Aim of the exercise:
Word for word, write out the entries that follow, omitting all pictures.

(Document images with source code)
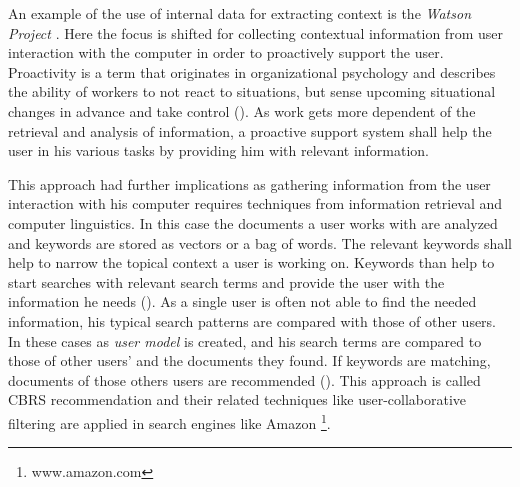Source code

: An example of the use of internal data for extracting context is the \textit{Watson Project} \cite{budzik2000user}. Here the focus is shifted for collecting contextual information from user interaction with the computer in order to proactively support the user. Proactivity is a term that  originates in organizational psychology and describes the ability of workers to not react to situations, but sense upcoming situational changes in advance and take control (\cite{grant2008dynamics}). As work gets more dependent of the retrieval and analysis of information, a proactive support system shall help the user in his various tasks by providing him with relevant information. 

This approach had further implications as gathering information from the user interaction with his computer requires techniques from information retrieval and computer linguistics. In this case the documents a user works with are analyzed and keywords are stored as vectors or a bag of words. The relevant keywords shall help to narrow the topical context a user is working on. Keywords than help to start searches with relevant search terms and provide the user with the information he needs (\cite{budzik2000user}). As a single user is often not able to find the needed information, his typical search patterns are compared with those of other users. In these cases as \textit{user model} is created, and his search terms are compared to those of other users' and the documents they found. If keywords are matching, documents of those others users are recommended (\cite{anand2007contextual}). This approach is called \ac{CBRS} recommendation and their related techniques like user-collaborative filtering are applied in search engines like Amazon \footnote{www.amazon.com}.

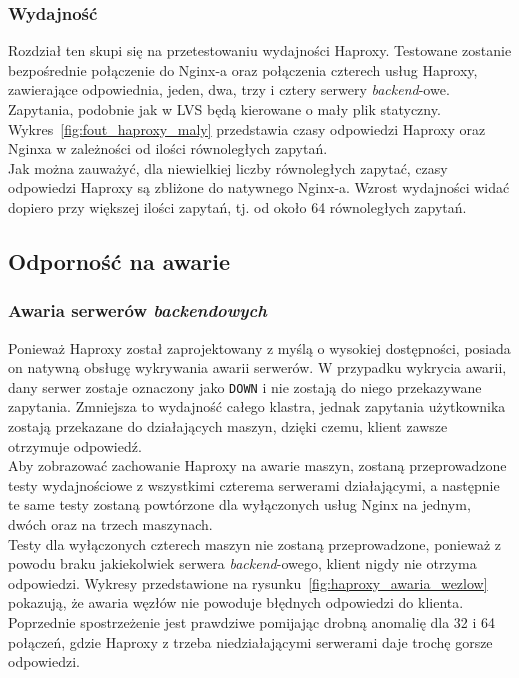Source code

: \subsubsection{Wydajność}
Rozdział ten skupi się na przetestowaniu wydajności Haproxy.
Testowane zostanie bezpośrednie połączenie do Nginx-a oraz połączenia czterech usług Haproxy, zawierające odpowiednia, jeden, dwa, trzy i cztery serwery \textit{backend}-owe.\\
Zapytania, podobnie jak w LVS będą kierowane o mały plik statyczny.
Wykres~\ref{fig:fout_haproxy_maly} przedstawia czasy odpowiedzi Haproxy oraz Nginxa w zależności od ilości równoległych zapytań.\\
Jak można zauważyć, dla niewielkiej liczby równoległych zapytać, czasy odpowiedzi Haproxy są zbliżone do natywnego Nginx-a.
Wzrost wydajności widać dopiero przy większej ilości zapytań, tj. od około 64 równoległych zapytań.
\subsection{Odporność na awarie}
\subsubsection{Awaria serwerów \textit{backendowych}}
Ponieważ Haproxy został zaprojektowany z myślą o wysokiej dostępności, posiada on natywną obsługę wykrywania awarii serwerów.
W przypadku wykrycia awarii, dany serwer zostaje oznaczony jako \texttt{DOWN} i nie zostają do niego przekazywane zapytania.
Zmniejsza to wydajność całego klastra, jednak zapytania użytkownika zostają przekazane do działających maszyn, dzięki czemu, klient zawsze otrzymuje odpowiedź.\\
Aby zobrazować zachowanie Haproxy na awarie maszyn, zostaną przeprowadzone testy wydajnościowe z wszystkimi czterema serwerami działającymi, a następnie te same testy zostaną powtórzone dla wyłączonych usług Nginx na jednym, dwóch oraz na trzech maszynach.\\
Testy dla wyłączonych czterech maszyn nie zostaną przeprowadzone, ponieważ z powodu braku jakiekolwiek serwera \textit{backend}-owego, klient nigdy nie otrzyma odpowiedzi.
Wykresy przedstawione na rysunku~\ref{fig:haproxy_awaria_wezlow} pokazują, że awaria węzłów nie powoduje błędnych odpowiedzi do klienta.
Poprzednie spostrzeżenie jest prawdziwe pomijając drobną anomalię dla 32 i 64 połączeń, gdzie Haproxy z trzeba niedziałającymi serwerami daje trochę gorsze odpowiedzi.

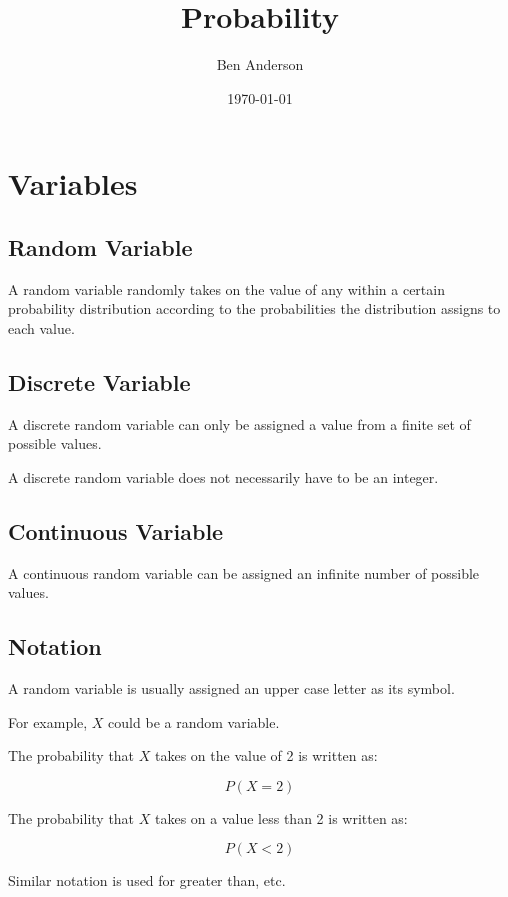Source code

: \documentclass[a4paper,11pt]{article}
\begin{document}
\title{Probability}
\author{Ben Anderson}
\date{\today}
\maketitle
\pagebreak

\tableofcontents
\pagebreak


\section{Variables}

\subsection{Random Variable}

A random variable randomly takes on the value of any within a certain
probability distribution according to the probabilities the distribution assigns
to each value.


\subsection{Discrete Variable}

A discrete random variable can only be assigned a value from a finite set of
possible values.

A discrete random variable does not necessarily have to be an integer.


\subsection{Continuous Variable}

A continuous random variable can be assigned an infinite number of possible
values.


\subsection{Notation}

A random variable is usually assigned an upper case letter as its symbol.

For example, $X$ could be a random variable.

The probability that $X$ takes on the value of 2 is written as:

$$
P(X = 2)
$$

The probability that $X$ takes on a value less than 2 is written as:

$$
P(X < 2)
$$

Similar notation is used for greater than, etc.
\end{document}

Exercise answer:
Source code

: An example of the use of internal data for extracting context is the \textit{Watson Project} \cite{budzik2000user}. Here the focus is shifted for collecting contextual information from user interaction with the computer in order to proactively support the user. Proactivity is a term that  originates in organizational psychology and describes the ability of workers to not react to situations, but sense upcoming situational changes in advance and take control (\cite{grant2008dynamics}). As work gets more dependent of the retrieval and analysis of information, a proactive support system shall help the user in his various tasks by providing him with relevant information. 

This approach had further implications as gathering information from the user interaction with his computer requires techniques from information retrieval and computer linguistics. In this case the documents a user works with are analyzed and keywords are stored as vectors or a bag of words. The relevant keywords shall help to narrow the topical context a user is working on. Keywords than help to start searches with relevant search terms and provide the user with the information he needs (\cite{budzik2000user}). As a single user is often not able to find the needed information, his typical search patterns are compared with those of other users. In these cases as \textit{user model} is created, and his search terms are compared to those of other users' and the documents they found. If keywords are matching, documents of those others users are recommended (\cite{anand2007contextual}). This approach is called \ac{CBRS} recommendation and their related techniques like user-collaborative filtering are applied in search engines like Amazon \footnote{www.amazon.com}.

Source code

: \subsubsection{Wydajność}
Rozdział ten skupi się na przetestowaniu wydajności Haproxy.
Testowane zostanie bezpośrednie połączenie do Nginx-a oraz połączenia czterech usług Haproxy, zawierające odpowiednia, jeden, dwa, trzy i cztery serwery \textit{backend}-owe.\\
Zapytania, podobnie jak w LVS będą kierowane o mały plik statyczny.
Wykres~\ref{fig:fout_haproxy_maly} przedstawia czasy odpowiedzi Haproxy oraz Nginxa w zależności od ilości równoległych zapytań.\\
Jak można zauważyć, dla niewielkiej liczby równoległych zapytać, czasy odpowiedzi Haproxy są zbliżone do natywnego Nginx-a.
Wzrost wydajności widać dopiero przy większej ilości zapytań, tj. od około 64 równoległych zapytań.
\subsection{Odporność na awarie}
\subsubsection{Awaria serwerów \textit{backendowych}}
Ponieważ Haproxy został zaprojektowany z myślą o wysokiej dostępności, posiada on natywną obsługę wykrywania awarii serwerów.
W przypadku wykrycia awarii, dany serwer zostaje oznaczony jako \texttt{DOWN} i nie zostają do niego przekazywane zapytania.
Zmniejsza to wydajność całego klastra, jednak zapytania użytkownika zostają przekazane do działających maszyn, dzięki czemu, klient zawsze otrzymuje odpowiedź.\\
Aby zobrazować zachowanie Haproxy na awarie maszyn, zostaną przeprowadzone testy wydajnościowe z wszystkimi czterema serwerami działającymi, a następnie te same testy zostaną powtórzone dla wyłączonych usług Nginx na jednym, dwóch oraz na trzech maszynach.\\
Testy dla wyłączonych czterech maszyn nie zostaną przeprowadzone, ponieważ z powodu braku jakiekolwiek serwera \textit{backend}-owego, klient nigdy nie otrzyma odpowiedzi.
Wykresy przedstawione na rysunku~\ref{fig:haproxy_awaria_wezlow} pokazują, że awaria węzłów nie powoduje błędnych odpowiedzi do klienta.
Poprzednie spostrzeżenie jest prawdziwe pomijając drobną anomalię dla 32 i 64 połączeń, gdzie Haproxy z trzeba niedziałającymi serwerami daje trochę gorsze odpowiedzi.

Source code

: \documentclass[a4paper,11pt]{article}
\begin{document}
\title{Probability}
\author{Ben Anderson}
\date{\today}
\maketitle
\pagebreak

\tableofcontents
\pagebreak


\section{Variables}

\subsection{Random Variable}

A random variable randomly takes on the value of any within a certain
probability distribution according to the probabilities the distribution assigns
to each value.


\subsection{Discrete Variable}

A discrete random variable can only be assigned a value from a finite set of
possible values.

A discrete random variable does not necessarily have to be an integer.


\subsection{Continuous Variable}

A continuous random variable can be assigned an infinite number of possible
values.


\subsection{Notation}

A random variable is usually assigned an upper case letter as its symbol.

For example, $X$ could be a random variable.

The probability that $X$ takes on the value of 2 is written as:

$$
P(X = 2)
$$

The probability that $X$ takes on a value less than 2 is written as:

$$
P(X < 2)
$$

Similar notation is used for greater than, etc.
\end{document}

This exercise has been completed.